At this point in history, populous environments are only becoming denser and more populated. There are more university students, more city residents, more shopping centres with higher traffic. And someone has to take on the unenviable task of determining the best way to use their space, an increasingly scarce resource. In this landscape, the value of the information collected by sensors is invaluable.
What type of sensor?
Parking sensors work in several different ways, but the most common among them are the sensors which use infrared and those which use magnets.
Infrared parking sensors use the physics of light to determine when the space above them is occupied. Magnetometric sensors use the earth’s magnetic field and the large quantities of metals present in vehicles to determine the movements of the cars around them.
Most of our sensors are of the magnetometric variety.
They’re highly accurate, so the organisations that install them typically get a good idea of when a vehicle arrives in a bay, how long it stays there, and when it leaves.

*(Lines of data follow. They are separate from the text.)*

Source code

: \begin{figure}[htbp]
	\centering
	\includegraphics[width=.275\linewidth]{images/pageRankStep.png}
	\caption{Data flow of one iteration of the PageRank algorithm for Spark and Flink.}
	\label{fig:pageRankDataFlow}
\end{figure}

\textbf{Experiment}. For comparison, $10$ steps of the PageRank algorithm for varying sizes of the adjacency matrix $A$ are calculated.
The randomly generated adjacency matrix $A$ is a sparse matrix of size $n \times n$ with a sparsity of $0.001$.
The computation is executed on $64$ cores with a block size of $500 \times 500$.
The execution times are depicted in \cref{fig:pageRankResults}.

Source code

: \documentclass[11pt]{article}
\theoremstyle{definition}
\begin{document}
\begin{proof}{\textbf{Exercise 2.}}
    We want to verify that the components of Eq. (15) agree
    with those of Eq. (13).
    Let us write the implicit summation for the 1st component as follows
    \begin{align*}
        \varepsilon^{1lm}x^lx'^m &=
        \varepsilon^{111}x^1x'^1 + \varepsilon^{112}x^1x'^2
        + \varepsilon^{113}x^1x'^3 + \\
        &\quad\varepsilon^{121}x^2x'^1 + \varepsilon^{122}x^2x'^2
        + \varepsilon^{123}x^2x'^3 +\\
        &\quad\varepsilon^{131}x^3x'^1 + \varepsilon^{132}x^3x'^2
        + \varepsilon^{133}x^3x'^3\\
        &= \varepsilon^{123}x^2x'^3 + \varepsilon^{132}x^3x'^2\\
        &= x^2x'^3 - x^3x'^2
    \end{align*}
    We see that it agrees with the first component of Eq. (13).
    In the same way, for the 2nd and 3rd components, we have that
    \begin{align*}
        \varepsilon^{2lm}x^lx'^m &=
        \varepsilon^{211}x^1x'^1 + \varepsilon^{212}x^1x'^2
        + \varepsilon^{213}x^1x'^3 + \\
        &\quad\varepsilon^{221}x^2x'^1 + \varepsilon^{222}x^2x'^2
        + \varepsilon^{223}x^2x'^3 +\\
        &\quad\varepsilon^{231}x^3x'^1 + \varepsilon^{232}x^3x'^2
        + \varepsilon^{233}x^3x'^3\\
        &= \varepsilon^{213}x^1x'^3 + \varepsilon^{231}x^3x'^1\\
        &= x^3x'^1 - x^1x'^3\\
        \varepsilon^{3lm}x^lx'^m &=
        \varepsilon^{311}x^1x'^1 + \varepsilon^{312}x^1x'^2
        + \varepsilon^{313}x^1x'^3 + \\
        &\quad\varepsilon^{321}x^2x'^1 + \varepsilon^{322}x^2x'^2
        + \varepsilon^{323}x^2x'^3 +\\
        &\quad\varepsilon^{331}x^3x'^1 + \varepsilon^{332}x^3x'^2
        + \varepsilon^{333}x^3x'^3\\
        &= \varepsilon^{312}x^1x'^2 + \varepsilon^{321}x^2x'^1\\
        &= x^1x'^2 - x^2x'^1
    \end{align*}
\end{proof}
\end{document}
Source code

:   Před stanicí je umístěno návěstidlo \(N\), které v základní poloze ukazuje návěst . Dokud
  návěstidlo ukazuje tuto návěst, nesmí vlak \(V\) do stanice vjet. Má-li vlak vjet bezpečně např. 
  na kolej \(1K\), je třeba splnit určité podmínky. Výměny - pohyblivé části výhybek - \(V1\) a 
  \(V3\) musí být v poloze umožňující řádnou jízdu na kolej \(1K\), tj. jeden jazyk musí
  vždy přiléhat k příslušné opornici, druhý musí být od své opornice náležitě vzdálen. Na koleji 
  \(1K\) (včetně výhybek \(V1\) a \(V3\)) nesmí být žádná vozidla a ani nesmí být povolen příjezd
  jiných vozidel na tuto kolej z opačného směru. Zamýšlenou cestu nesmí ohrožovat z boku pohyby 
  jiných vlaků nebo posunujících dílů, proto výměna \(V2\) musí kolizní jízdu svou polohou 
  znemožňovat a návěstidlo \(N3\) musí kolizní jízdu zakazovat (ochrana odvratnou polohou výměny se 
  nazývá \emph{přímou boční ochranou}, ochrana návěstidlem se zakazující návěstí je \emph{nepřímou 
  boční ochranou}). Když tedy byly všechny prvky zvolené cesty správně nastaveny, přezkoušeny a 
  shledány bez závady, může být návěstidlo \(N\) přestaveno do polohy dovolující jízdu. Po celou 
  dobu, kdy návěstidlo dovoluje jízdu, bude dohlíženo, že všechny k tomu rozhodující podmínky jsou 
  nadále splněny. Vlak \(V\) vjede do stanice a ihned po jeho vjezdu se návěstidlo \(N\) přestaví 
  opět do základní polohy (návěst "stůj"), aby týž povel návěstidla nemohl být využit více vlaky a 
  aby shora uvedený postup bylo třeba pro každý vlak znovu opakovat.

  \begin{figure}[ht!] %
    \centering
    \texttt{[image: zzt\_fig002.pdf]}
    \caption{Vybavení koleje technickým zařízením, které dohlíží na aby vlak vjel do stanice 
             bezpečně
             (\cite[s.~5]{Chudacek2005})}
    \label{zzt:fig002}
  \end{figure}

This gives us a great idea of how much traffic occurs at different times and days. Over time, these measurements can also tell us when traffic has changed in an area, which can be correlated with changes to the environment, like a new residential building or the refurbishment of a shopping centre. If traffic spikes in accordance with the seasons or specific cultural events, that’s also recorded.
This is an easy, anonymous way to get high quality information
This is an easy, anonymous way to get high quality information about where people are travelling, and possibly even why. Good information about how people use space allows us to make better choices about what they do with that space. This might include changes to parking, like differences in permits, parking rules or zoning. But it might also include changes to other aspects of planning, like provisions for public services or determining how many locals are likely to attend an event, or emergency services planning.